Only these lines of the data below are wanted: the one with "Given two strings", the one with "A subsequence of a", and any lines between them, each repeated exactly.

**RECORDED DATA:**
☆ ☆ ☆ ☆ ☆ ☆ ☆

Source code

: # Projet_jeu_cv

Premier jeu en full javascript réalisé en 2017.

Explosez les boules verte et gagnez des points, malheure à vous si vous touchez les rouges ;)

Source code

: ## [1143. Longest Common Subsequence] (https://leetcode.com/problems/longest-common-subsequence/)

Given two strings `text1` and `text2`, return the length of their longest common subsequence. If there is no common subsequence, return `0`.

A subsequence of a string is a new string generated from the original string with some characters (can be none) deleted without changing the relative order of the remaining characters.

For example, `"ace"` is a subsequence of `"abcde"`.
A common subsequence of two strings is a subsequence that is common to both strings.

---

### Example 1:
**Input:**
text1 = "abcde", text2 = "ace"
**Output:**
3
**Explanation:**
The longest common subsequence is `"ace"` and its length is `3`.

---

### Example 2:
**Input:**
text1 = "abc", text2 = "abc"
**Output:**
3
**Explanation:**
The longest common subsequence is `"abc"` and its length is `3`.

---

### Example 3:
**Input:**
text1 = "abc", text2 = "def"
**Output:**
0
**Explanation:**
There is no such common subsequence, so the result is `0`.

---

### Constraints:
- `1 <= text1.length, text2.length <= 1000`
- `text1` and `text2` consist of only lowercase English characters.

☆ ☆ ☆ ☆ ☆ ☆ ☆

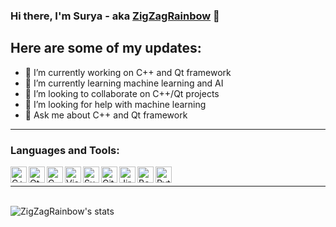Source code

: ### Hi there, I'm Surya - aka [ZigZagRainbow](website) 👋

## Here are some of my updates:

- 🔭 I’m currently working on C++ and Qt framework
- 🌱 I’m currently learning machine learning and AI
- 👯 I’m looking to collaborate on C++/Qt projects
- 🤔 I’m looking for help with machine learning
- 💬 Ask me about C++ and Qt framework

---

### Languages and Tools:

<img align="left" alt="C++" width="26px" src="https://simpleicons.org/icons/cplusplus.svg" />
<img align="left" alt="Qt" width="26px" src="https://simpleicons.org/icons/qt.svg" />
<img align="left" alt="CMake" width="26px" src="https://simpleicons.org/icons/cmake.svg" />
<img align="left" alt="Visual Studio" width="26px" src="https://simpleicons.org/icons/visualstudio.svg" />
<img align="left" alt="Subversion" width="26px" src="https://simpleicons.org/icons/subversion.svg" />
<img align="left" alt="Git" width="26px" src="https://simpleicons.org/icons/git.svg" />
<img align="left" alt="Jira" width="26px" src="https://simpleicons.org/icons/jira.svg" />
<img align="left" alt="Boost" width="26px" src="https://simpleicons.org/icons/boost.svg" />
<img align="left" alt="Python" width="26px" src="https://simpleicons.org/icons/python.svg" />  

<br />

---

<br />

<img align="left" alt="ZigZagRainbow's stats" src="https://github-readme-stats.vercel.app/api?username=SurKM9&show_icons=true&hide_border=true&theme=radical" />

☆ ☆ ☆ ☆ ☆ ☆ ☆

**TASK RESPONSE:**
Given two strings `text1` and `text2`, return the length of their longest common subsequence. If there is no common subsequence, return `0`.

A subsequence of a string is a new string generated from the original string with some characters (can be none) deleted without changing the relative order of the remaining characters.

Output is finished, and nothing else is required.